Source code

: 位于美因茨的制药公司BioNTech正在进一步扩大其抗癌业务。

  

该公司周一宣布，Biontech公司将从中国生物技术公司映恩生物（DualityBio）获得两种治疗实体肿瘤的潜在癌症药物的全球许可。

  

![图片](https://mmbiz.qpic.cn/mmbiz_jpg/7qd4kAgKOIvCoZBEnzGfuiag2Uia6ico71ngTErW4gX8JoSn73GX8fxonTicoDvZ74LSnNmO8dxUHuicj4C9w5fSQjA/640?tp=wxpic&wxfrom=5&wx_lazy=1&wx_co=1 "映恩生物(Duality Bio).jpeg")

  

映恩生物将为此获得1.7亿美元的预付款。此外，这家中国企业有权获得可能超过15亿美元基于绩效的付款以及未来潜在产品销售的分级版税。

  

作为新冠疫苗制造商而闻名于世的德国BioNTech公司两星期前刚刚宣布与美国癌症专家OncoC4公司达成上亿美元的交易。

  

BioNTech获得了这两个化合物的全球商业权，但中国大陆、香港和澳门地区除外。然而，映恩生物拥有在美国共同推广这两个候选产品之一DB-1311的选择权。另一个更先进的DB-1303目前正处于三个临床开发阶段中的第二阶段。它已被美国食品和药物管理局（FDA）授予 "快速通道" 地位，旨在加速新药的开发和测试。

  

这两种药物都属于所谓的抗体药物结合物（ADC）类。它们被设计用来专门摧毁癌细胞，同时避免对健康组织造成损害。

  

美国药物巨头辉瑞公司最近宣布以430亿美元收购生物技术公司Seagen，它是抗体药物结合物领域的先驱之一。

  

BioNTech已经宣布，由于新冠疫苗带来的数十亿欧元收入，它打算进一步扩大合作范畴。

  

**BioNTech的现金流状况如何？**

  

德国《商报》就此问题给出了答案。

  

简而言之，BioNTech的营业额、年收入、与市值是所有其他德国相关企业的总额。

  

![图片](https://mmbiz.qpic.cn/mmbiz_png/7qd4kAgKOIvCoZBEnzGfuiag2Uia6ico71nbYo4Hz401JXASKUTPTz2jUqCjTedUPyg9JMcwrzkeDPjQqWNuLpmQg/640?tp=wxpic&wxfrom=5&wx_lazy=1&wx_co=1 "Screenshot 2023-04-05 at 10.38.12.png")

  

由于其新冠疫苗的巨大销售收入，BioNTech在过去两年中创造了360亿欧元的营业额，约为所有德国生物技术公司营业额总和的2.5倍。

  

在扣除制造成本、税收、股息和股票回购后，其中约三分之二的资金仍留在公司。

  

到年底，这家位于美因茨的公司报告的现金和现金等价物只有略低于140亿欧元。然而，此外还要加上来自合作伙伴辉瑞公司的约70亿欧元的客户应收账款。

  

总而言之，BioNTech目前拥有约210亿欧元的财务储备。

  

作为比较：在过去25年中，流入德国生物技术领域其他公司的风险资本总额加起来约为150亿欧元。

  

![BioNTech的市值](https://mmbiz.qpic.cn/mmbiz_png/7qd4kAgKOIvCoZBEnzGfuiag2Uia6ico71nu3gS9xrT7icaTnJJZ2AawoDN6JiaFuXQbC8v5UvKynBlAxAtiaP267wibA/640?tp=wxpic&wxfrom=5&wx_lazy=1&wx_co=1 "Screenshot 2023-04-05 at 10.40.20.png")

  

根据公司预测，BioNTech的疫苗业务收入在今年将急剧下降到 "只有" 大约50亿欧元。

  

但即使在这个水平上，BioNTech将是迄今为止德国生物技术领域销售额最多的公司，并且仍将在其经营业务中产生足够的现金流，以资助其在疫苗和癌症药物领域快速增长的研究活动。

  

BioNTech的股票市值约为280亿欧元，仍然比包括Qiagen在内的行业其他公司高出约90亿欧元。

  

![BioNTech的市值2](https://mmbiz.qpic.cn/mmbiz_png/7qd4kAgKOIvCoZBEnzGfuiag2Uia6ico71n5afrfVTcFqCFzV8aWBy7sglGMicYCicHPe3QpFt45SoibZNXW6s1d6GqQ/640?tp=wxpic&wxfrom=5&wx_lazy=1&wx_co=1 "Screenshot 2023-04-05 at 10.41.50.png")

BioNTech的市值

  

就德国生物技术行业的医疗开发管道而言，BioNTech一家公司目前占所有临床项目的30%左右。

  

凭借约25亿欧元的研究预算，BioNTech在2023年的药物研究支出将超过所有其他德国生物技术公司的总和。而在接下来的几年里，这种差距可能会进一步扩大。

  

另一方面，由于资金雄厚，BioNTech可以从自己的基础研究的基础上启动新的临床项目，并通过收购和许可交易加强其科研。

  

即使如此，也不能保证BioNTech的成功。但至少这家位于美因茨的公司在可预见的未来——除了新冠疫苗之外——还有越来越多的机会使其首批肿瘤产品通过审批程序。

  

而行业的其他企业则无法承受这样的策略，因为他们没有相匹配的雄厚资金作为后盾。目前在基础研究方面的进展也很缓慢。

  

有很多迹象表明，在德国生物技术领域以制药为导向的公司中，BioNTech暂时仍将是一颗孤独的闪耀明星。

______

Your reply should be only the number of lines in the records above that include "qpic".

4